Il Partito popolare democratico ticinese (PPD) ha chiesto alla Confederazione un contributo straordinario di 50 milioni di franchi per attenuare le ripercussioni negative dello scudo fiscale italiano.

Riunita sabato a congresso a Cadempino, la sezione ticinese del PPD ha fatto il punto della difficile situazione economica del paese e ha formulato la sua ricetta per uscire dalla crisi. Fra le varie proposte spicca specialmente quella rivolta a Berna.

«Il cantone si trova attualmente in una situazione straordinaria», ha spiegato il presidente del PPD cantonale Giovanni Jelmini e ha ricordato che «le cifre parlano da sole: a luglio 2007 aziende hanno introdotto il lavoro ridotto. Inoltre ai 7mila disoccupati di oggi occorre aggiungere le persone che hanno esaurito il diritto di indennità».


Dal canto suo il ministro del governo ticinese Luigi Pedrazzini ha ricordato che in Ticino «occorre ritrovare il bandolo della matassa» e che «il tempo della vacche grasse è finito, soprattutto in campo bancario e finanziario». Ha anche accennato al contenzioso con l’Italia affermando che «non servono dichiarazioni di guerra».

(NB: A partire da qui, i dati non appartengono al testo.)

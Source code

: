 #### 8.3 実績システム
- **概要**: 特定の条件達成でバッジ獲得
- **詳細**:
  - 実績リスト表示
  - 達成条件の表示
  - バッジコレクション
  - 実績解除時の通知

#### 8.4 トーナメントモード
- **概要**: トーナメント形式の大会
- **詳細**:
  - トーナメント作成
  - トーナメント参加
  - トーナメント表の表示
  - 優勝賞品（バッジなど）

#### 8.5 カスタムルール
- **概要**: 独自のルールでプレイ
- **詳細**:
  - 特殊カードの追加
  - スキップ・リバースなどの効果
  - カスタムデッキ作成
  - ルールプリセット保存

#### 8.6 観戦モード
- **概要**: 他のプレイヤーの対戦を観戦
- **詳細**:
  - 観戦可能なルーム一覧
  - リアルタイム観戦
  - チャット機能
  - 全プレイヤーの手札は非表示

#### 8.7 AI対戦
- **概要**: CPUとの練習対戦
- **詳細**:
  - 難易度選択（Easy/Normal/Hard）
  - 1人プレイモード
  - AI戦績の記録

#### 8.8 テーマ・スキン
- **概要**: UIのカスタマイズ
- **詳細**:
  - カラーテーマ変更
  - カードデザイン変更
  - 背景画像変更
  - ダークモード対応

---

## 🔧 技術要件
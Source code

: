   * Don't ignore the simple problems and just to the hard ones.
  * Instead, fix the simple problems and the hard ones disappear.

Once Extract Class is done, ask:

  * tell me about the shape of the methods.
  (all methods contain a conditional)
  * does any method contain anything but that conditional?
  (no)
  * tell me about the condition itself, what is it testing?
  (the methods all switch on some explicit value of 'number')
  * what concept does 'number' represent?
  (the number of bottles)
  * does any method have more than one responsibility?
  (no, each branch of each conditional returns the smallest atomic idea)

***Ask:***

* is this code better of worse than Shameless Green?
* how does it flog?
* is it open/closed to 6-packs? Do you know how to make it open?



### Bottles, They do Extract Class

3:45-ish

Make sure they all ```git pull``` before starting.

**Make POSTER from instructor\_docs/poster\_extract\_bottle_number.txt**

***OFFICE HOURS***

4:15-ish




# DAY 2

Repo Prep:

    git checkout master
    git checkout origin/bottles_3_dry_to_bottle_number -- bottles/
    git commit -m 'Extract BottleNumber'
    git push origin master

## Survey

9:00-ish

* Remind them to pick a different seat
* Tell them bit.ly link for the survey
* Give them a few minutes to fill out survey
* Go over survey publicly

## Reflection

Il presidente nazionale Cristoph Darbellay si è fatto paladino delle difficoltà che i ticinesi stanno vivendo e ha chiesto al presidente della Confederazione Hans Rudolf Merz più fermezza in materia di scudo fiscale con l’Italia.

Secondo il banchiere Luca Soncini i mancati introiti fiscali per il cantone raggiungeranno i 100 milioni di franchi a causa dello scudo fiscale italiano. Egli ritiene inoltre che fino al 15 dicembre rientreranno in Italia circa 50 miliardi di franchi.